Unnecessarily exposing innards doesn't feel brutalist to me. Covering up the innards is a functional requirement of being a reliable car - you don't want the engine exposed to the elements, for example. You don't want to expose the driver to rain and snow. You don't want to have the frame rust. A huge part of brutalism is not letting design compromise functioning of the object and not hiding the materials that compose the object.

Buildings that are considered brutalist still have walls and a roof, because you know, a building being covered by a roof and having walls is what creates room and space inside. There'd be no point to building it otherwise. But they don't worry about hiding the ductwork and piping inside because hiding it doesn't add to the functionality of the building.

In the cybertruck, the use of unpainted stainless steel is letting the inherent useful properties of the material shine - that's certainly brutalist. The material being difficult to work with is what created the harsh angles in the silhouette - again, that's brutalist.

I agree with you mostly - slight contradiction you say "Unncessarily" and then talk about the functional use of those covers to prevent water and snow ingress. I think what I was alluding to is that a piece of cover for 100% decorative use - no safety, functional or any reason but to make things look nice. That is the "guilt". :)

Definitely agree, unpainted stainless steel is a brutalist trait.

I suppose then you could argue about the inside of the car, as that is where most of the unnecessary covering would exist.
That last quote is essentially asking them to make the assembly artificially complicated to make it look more honest.

> Zammit realized then that the truck’s DeLorean-mated-with-a-Pontiac-Aztek aesthetic might be an effort to streamline the manufacturing process. “By being philosophically so pure and so functional, Tesla has completely eliminated a very large part of what is the traditional automotive assembly."

https://www.wired.com/story/why-tesla-cybertruck-looks-weird...

> The plusses for a folded stainless steel, origami truck are compelling: no paint shop and no expensive tooling. No Godzilla-scale stamping machines stomping it with multiple strikes.
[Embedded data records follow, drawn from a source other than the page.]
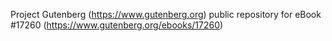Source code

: Project Gutenberg (https://www.gutenberg.org) public repository for eBook #17260 (https://www.gutenberg.org/ebooks/17260)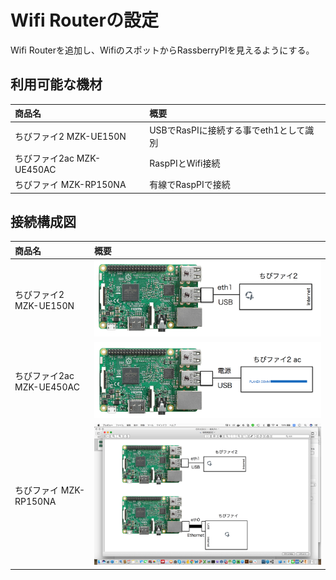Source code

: # Wifi Routerの設定

Wifi Routerを追加し、WifiのスポットからRassberryPIを見えるようにする。

## 利用可能な機材

|商品名|概要|
|:--|:--|
|ちびファイ2 MZK-UE150N|USBでRasPIに接続する事でeth1として識別|
|ちびファイ2ac MZK-UE450AC|RaspPIとWifi接続|
|ちびファイ MZK-RP150NA|有線でRaspPIで接続|

## 接続構成図

|商品名|概要|
|:--|:--|
|ちびファイ2 MZK-UE150N|![](/img/dev/pi/chibi001.png)|
|ちびファイ2ac MZK-UE450AC|![](/img/dev/pi/chibi003.png)|
|ちびファイ MZK-RP150NA|![](/img/dev/pi/chibi002.png)|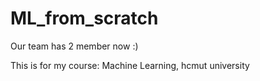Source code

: # ML_from_scratch

Our team has 2 member now :)

This is for my course: Machine Learning, hcmut university

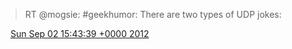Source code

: > RT @mogsie: \#geekhumor: There are two types of UDP jokes:

<img src="../../media/tweet.ico" width="12" /> [Sun Sep 02 15:43:39 +0000 2012](https://twitter.com/DromerDenker/status/242286673629696000)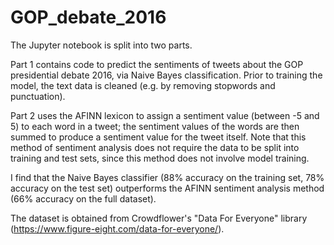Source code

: # GOP_debate_2016

The Jupyter notebook is split into two parts.

Part 1 contains code to predict the sentiments of tweets about the GOP presidential debate 2016, via Naive Bayes classification. Prior to training the model, the text data is cleaned (e.g. by removing stopwords and punctuation).

Part 2 uses the AFINN lexicon to assign a sentiment value (between -5 and 5) to each word in a tweet; the sentiment values of the words are then summed to produce a sentiment value for the tweet itself. Note that this method of sentiment analysis does not require the data to be split into training and test sets, since this method does not involve model training.

I find that the Naive Bayes classifier (88% accuracy on the training set, 78% accuracy on the test set) outperforms the AFINN sentiment analysis method (66% accuracy on the full dataset).

The dataset is obtained from Crowdflower's "Data For Everyone" library (https://www.figure-eight.com/data-for-everyone/).
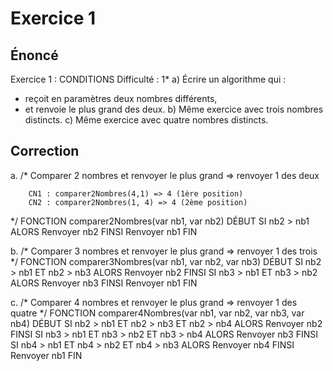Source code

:# Exercice 1

## Énoncé
Exercice 1 : CONDITIONS
Difficulté : 1*
a) Écrire un algorithme qui :
- reçoit en paramètres deux nombres différents,
- et renvoie le plus grand des deux.
b) Même exercice avec trois nombres distincts.
c) Même exercice avec quatre nombres distincts. 

## Correction
a.
/*
    Comparer 2 nombres et renvoyer le plus grand
        => renvoyer 1 des deux

        CN1 : comparer2Nombres(4,1) => 4 (1ère position)
        CN2 : comparer2Nombres(1, 4) => 4 (2ème position)
*/
FONCTION comparer2Nombres(var nb1, var nb2)
DÉBUT
    SI nb2 > nb1 ALORS
        Renvoyer nb2
    FINSI
    Renvoyer nb1
FIN

b.
/*
    Comparer 3 nombres et renvoyer le plus grand
        => renvoyer 1 des trois
*/
FONCTION comparer3Nombres(var nb1, var nb2, var nb3)
DÉBUT
    SI nb2 > nb1 ET nb2 > nb3 ALORS
        Renvoyer nb2
    FINSI
    SI nb3 > nb1 ET nb3 > nb2 ALORS
        Renvoyer nb3
    FINSI
    Renvoyer nb1
FIN

c.
/*
    Comparer 4 nombres et renvoyer le plus grand
        => renvoyer 1 des quatre
*/
FONCTION comparer4Nombres(var nb1, var nb2, var nb3, var nb4)
DÉBUT
    SI nb2 > nb1
        ET nb2 > nb3
        ET nb2 > nb4 ALORS
        Renvoyer nb2
    FINSI
    SI nb3 > nb1
        ET nb3 > nb2
        ET nb3 > nb4 ALORS
        Renvoyer nb3
    FINSI
    SI nb4 > nb1
        ET nb4 > nb2
        ET nb4 > nb3 ALORS
        Renvoyer nb4
    FINSI
    Renvoyer nb1
FIN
Without all that, the capital and environmental costs of using stainless steel body panels are small. And big attractions for a company that's sensitive to both types of green—cash and environmentalism. Just groove the steel where it's supposed to fold (avoiding cracks) and bend it on simple, cheap machines (like I was actually doing last week with my garage vise!)

https://www.motortrend.com/news/tesla-cybertruck-electric-pi...

Do brutalist buildings have their wiring exposed? I'm not so convinced that having everything open and exposed is all that essential to brutalist architecture (though I'm no expert on it).

> "The truck is consumerist, whereas brutalism’s monumentality is civic."

Does making transportation less polluting not serve a civic function?

> "[But] we don’t see any bolts or gaskets or other details of joinery. Brutalist architects would never allow this. They wanted the method of making and the assembly of parts to be legible — to be put on display as a way of being vividly honest."

They might be on the inside. Again, do all brutalist buildings have their wiring exposed? Function still matters. I'm no expert, but I would assume that brutalism does not require being an idiot about such things.

I slightly disagree: Go Karts are not used for daily use. When coverings and such are meant for functional use, such as to prevent dust build up or water ingress, they are required and not purely decorative.

We may be mixing Brutalism with functionalism though. Brutalist architects did stuff to just be ugly - just google some Architecture. Besides leaving concrete unpainted, they made expensive choices to "uglify" and push a particular type of aesthetics.

A lot of those points are iffy, and the politics one is dumb, but the last one strikes me as just flat-out wrong. Brutalist buildings aren't festooned with exposed connectors either. It's all buried inside the concrete.